Setting pictures aside, output exactly the lines from the start of the records to the line with "is the event", that line included.

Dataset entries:
———
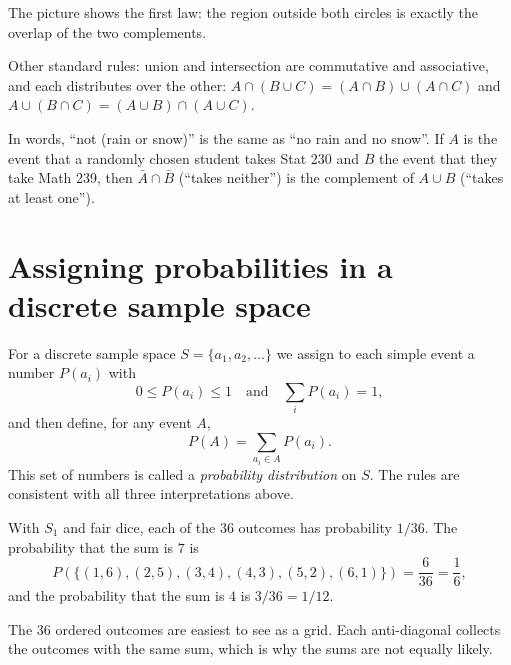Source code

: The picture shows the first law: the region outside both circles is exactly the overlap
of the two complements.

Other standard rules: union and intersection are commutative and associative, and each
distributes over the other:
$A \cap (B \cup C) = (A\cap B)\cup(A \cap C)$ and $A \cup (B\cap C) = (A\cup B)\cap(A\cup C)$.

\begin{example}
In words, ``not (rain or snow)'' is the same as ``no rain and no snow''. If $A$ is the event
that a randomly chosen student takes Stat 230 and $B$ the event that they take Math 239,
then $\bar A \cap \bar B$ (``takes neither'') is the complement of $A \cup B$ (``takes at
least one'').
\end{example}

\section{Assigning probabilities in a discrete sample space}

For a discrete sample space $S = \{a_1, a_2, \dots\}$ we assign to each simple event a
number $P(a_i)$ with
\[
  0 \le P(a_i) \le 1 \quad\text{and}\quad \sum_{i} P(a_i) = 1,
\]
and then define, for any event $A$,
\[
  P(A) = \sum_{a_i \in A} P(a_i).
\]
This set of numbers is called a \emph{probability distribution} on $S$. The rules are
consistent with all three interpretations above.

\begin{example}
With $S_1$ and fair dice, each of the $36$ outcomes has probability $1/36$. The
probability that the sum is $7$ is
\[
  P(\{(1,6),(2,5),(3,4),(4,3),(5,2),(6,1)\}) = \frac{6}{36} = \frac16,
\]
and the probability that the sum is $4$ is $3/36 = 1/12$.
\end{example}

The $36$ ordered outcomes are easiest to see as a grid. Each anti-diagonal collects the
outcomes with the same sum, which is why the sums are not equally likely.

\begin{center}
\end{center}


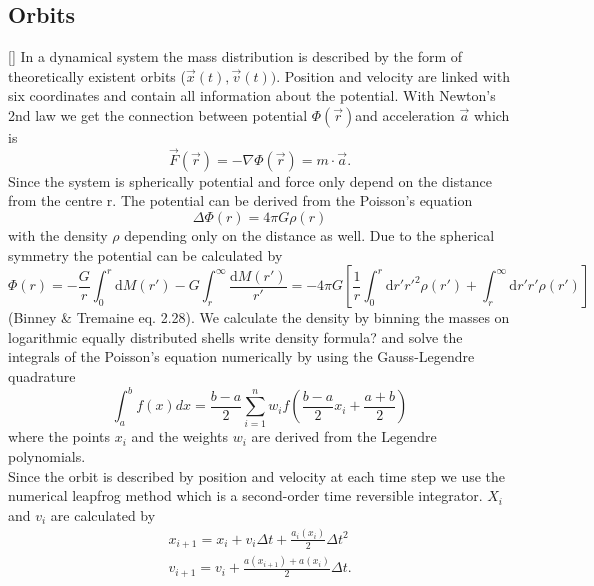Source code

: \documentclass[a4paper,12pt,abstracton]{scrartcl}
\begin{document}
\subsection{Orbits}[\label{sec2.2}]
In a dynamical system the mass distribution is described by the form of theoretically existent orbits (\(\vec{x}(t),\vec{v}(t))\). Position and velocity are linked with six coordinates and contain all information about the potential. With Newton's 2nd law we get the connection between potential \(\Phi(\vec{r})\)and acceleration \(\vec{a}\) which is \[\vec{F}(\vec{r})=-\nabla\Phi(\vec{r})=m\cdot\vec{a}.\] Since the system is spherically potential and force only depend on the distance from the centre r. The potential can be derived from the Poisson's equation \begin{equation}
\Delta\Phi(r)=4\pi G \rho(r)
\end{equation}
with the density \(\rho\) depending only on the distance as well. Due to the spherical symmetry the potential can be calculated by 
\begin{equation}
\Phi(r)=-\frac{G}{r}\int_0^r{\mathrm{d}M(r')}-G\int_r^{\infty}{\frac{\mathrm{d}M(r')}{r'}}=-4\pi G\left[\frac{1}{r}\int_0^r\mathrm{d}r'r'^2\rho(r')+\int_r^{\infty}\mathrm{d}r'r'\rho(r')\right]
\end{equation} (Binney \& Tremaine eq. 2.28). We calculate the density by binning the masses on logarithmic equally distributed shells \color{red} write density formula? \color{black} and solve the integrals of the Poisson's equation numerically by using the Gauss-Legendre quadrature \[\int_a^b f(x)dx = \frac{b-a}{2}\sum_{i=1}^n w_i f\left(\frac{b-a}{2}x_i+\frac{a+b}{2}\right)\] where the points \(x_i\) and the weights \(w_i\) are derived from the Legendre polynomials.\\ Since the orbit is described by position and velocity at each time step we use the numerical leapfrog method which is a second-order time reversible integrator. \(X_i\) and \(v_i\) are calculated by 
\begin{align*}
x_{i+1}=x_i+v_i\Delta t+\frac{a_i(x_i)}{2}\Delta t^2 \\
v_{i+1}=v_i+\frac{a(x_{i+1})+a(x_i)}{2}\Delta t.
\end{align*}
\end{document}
———
• **Response box**:
Source code

: The picture shows the first law: the region outside both circles is exactly the overlap
of the two complements.

Other standard rules: union and intersection are commutative and associative, and each
distributes over the other:
$A \cap (B \cup C) = (A\cap B)\cup(A \cap C)$ and $A \cup (B\cap C) = (A\cup B)\cap(A\cup C)$.

\begin{example}
In words, ``not (rain or snow)'' is the same as ``no rain and no snow''. If $A$ is the event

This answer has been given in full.